The Society for New Cuisine follows a man in search of purpose and meaning after he goes through a cataclysmic awakening. Along the way, he confronts societal taboos, and goes to increasingly dark extremes. It is a dark, satirical fable of a Buddhist allegory, and is inspired by the large amount of workers across the UK, USA and China who quit well-paid jobs during the pandemic.
The Indiependent spoke to writer and performer Chris Fung ahead of his Fringe debut.
The Indiependent: What is the premise of The Society for New Cuisine?
Chris Fung: The Society for New Cuisine is a one-person play, where, guided by a friendly organisation, a rational man processes his existential crisis by eating things. This is an extended Buddhist allegory based on the teachings of Lama Thubten Yeshe, Yongey Mingyur Rinpoche and Venerable Robina Courtin.
Your show is inspired by the many workers across the UK, USA and China who left their jobs during COVID to live in rural areas. How did lockdown impact your writing process?
We talk about Zeitgeist, the ghost of the times, this sense that there is a collective spirit reflected by common experience that thrums all through the world. Sometimes those feelings culminate in a collective need, for anger and expression as in Rocky, or for the romantic and youthful magic of Harry Potter, and suddenly the world comes together and says “Yes, this is something I too feel”.
Isn’t it fascinating that right now, there are millions around the world, with deep distrust in our conventionally held structures? Right now, we have national and international strikes across all industry: the arts, the NHS, teachers, postal workers, transport, lawyers. Here in the UK, rates of voter attendance are at an all-time low. We have lost our faith in Government. We have lost our faith in each other.
So what are people doing about it? They are leaving their jobs in droves. Tangping in China has millions leaving six-figure jobs to go live simplistic rural existences. People are taking risks, and hungrily looking for meaning beyond the broken systems around us. We are no longer content to just sit and watch. People are acting.
How are you feeling about this year’s Fringe?

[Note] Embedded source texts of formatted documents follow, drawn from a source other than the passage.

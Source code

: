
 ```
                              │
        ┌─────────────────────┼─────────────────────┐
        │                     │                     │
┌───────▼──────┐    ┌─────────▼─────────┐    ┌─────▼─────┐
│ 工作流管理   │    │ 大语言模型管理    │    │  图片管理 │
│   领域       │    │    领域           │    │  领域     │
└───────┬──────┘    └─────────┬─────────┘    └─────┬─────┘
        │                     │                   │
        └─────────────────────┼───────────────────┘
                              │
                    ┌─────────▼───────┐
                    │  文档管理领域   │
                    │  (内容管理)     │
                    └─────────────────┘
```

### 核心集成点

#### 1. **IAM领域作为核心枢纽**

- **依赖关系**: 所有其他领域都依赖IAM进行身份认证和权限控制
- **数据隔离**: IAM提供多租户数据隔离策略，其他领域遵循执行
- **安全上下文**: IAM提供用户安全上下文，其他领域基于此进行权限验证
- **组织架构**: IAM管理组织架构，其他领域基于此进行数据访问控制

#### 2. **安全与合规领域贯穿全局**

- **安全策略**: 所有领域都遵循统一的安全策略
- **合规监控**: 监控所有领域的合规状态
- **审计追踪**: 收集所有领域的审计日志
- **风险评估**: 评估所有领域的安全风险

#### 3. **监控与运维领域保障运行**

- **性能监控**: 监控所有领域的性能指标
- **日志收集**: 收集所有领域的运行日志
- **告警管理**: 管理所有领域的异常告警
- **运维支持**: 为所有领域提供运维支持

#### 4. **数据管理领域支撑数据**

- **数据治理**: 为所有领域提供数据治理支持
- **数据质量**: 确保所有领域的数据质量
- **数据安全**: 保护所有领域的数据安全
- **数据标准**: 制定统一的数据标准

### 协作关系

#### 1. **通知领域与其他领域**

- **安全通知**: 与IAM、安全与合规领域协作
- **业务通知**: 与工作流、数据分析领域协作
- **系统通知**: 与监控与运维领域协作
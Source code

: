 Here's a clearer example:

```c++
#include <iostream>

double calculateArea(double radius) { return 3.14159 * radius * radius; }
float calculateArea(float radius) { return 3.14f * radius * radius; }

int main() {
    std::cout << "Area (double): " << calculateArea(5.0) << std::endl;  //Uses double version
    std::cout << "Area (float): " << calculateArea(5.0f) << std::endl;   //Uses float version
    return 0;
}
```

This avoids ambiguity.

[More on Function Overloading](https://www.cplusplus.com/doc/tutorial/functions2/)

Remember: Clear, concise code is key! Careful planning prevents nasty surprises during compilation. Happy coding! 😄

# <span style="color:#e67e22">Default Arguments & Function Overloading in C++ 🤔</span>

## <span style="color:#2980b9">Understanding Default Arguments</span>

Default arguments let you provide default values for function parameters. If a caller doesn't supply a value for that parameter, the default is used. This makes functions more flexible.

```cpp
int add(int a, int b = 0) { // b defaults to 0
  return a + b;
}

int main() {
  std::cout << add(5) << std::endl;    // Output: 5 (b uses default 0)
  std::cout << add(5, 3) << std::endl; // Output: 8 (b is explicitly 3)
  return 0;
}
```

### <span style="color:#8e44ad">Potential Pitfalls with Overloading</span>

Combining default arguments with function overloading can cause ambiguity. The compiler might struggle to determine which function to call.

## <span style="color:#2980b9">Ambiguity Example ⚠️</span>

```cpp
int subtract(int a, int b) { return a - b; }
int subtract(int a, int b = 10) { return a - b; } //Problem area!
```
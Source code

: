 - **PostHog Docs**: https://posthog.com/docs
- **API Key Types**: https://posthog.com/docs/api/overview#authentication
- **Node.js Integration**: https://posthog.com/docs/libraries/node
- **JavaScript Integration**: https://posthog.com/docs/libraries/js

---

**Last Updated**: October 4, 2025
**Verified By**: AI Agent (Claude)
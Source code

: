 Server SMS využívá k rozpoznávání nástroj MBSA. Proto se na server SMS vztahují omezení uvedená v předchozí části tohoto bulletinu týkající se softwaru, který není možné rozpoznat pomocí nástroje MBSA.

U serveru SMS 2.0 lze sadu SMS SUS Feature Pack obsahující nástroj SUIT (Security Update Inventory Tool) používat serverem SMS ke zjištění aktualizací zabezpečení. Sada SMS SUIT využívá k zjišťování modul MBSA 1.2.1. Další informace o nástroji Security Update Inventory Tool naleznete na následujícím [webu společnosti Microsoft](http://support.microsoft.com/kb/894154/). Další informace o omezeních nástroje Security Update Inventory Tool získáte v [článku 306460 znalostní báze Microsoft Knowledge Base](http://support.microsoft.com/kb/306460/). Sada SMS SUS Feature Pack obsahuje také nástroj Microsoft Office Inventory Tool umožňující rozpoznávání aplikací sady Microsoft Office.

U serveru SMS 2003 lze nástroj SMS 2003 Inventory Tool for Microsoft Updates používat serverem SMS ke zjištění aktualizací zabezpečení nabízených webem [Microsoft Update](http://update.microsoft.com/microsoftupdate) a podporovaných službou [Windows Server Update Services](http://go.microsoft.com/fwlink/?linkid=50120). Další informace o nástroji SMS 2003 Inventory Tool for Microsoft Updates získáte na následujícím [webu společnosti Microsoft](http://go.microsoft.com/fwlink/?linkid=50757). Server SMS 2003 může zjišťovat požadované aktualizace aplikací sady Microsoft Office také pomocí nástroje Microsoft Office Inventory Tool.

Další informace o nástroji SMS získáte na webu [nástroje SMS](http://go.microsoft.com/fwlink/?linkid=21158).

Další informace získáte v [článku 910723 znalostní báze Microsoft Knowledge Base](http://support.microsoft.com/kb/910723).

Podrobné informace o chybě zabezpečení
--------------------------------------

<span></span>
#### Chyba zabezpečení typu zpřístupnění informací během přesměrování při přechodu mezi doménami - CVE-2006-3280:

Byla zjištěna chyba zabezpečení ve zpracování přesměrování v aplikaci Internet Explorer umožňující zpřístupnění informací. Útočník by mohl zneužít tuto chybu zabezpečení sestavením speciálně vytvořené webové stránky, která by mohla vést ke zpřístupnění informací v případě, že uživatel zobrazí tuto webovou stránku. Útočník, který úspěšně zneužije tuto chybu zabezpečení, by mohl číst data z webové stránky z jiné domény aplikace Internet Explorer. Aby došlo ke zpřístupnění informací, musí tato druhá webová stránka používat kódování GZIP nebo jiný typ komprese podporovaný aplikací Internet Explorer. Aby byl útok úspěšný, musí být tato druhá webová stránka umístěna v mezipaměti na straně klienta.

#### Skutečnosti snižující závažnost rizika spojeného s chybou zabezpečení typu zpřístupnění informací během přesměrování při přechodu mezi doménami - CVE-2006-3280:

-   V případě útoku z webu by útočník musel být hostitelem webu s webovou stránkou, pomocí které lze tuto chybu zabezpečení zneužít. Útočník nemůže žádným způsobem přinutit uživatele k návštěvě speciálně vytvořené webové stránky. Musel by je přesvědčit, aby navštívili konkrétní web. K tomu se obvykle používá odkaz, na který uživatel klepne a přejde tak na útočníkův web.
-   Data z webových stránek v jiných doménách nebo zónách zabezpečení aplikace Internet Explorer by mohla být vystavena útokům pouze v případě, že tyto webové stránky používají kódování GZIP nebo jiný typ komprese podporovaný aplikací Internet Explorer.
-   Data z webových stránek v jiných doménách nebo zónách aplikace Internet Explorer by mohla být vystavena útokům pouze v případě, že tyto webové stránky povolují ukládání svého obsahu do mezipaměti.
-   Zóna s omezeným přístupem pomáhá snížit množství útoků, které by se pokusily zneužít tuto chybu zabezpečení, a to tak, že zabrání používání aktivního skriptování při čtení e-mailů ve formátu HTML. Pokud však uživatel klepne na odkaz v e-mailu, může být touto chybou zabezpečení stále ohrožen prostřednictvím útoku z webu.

We’re pretty excited. This Fringe is the culmination of 2 years of development. We haven’t had the best of fortune with funding, and have really worked hard to find ways to continue. We’ve had dramaturgy from some world class creatives: Jamie Lloyd, Martin Crimp, Rupert Hands, Sophie Drake, The Royal Court, and through a lot of kindness, we have managed to replace many of our funding needs with (lots of/too much) hard work and sacrifice. Don’t get me wrong, I couldn’t do this again. Not without a lot more help.
This is my first time writing and leading a solo theatre show. We are a new company; everybody except our lighting designer is a Fringe virgin. Still, we have this conceit, that we have worked uncommonly hard, and have something special to say in a special way, and that there will be people stoked to find us. We are proud to be here, and looking forward to meeting the Fringe community.
Who inspires you?
Thich Quang Duc, one of Vietnam’s most highly revered Buddhist leaders in the 1960s, who came to the extraordinary decision that the oppression of his people by a minority Catholic government [and] could no longer be stymied or thwarted by conventional means. Vietnam was estimated at the time to be between 70-90% Buddhist, and a minority Catholic government led by Ngo Dinh Diem, propagated a culture where Buddhist villagers were oppressed, abused, killed.
So in one of the most highly popularized photos within modern history, he asked a journalist friend, Malcolm Brown to meet him at a busy Saigon crosswalk. Thich Quang Duc then set himself on fire and burned to death, without moving, without crying out. His hope was that this protest would achieve what other careful attempts could not: attention and compassion for the community under his care.
Before burning, he left a letter: “Before closing my eyes and moving towards the vision of the Buddha, I respectfully plead to President Ngô Đình Diệm to take a mind of compassion towards the people of the nation and implement religious equality to maintain the strength of the homeland eternally. I call the venerables, reverends, members of the sangha and the lay Buddhists to organize in solidarity to make sacrifices to protect Buddhism.”
Compassion and Willpower.
What’s next for you after the Fringe?
I will rest, and then I will read, and I will watch things, and I will wander.
The Society for New Cuisine will be performed in Underbelly, Cowgate – Iron Belly from 11-27 August (not 14) at 6:40pm as part of Edinburgh Fringe.